Document and records management is also a weaker link. This scenario is all about supporting compliance and information policy. SharePoint itself provides decent core functionality, but reporting and manageability is not stellar, and there is no support for hierarchical storage management, where certain classes of documents can be moved to other stores. The bigger problem with Document and records management is that most enterprises that need it have very specific requirements to meet. For example, health care organizations in the US have to worry about HIPAA. If you’re planning to use SharePoint for Document and records management, I’d suggest you make sure to examine third-party solutions that sit on top of SharePoint and provide the industry-specific capabilities you need.

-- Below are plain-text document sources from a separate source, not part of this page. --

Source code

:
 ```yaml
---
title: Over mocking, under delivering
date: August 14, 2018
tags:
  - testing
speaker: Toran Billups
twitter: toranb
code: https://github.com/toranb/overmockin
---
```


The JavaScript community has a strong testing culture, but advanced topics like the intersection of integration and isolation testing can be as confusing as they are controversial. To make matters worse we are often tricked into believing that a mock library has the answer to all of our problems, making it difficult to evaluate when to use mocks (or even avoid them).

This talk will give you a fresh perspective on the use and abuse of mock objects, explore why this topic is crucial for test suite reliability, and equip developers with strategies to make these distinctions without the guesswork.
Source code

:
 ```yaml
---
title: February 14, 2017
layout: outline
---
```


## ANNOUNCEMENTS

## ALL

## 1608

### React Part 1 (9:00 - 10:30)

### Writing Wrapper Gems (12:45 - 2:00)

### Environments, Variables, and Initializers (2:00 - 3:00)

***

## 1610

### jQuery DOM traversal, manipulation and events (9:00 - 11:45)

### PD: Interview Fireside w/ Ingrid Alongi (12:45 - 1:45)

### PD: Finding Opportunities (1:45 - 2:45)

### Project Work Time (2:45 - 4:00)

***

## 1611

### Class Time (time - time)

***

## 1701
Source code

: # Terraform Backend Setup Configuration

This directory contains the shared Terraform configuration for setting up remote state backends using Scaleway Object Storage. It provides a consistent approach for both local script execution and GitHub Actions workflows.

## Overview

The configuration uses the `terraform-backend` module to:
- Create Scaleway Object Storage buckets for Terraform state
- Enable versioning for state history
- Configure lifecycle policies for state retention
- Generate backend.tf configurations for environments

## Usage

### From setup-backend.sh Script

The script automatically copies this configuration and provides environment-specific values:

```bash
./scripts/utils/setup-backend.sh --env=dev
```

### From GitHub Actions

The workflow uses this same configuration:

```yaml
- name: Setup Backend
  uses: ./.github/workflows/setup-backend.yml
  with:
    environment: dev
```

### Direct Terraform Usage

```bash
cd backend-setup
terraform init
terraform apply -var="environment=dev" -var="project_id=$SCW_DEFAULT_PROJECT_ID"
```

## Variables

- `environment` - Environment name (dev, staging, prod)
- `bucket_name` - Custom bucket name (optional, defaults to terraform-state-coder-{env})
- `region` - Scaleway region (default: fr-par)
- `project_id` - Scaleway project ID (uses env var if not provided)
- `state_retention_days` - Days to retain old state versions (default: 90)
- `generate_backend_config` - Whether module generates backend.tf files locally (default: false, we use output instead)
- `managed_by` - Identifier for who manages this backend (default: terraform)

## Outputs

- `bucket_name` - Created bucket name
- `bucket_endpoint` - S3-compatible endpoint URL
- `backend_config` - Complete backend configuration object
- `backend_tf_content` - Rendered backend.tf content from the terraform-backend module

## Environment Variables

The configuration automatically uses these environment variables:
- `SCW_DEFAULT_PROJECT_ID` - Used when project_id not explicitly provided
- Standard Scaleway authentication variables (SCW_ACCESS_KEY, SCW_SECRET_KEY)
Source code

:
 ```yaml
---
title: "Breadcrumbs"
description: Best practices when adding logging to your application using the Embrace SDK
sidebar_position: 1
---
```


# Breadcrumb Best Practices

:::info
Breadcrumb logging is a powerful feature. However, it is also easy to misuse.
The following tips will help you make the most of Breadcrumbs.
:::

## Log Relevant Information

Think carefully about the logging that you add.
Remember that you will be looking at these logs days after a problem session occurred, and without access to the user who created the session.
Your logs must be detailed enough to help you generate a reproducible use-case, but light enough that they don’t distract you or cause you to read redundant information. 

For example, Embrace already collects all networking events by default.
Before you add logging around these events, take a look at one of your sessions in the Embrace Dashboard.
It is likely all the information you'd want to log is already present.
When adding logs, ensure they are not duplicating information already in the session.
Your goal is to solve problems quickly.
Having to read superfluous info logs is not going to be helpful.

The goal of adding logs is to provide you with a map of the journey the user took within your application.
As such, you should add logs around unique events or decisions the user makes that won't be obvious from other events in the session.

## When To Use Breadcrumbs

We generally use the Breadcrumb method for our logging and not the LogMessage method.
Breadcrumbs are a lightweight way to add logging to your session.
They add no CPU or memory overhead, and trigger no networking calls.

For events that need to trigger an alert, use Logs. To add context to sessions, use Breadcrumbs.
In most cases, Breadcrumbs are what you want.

Finally, the business intelligence (BI) scenario is lacking. SharePoint has Excel Services, KPIs, and the Business Data Connector (BDC). Excel Services renders Excel worksheets (cells, charts, or pivot tables) in a browser, providing secure views of information to users without requiring Excel. But it has limits. For example, you can render a pivot table but users can’t “drill down” through data as they can in the Office client. There are lots of other limits. The problem is that Excel is Microsoft’s intellectual property, so Excel Services will evolve to solve those problems only at Microsoft’s pace—there won’t be any third-party solutions that enhance Excel Services. And the BDC, while potentially quite powerful, is notoriously difficult to configure.

One SharePoint MVP said it best: “BI in SharePoint is like a diving board into an empty pool.” He went on to suggest that Microsoft may have a “water budget” (to fill that pool) in the next version of Office, but we shouldn’t put on our swimsuits until we see what they deliver. What does that mean? Well, it means that you are almost certain to need third-party assistance to achieve rich BI solutions with SharePoint. Luckily there are a lot of great products out there that enable easier connections to back-end business systems and data sources, and that present that data in rich ways. The fact that so many companies are providing BI solutions for SharePoint should be a major indicator that what’s in the box just ain’t “all that” quite yet.

So this wraps up our SharePoint scenario report card. Earlier weeks went into more detail on the happy stories. This week bundles the weaker scenarios into one discussion. No point in beating a dead horse, particularly when we’re dealing with a dynamic and exciting product that is being revised for Office 14 as we speak, and that is creating a vibrant community of third-party add-ons. Even the weakest of SharePoint’s scenarios can become shining success stories with the right help.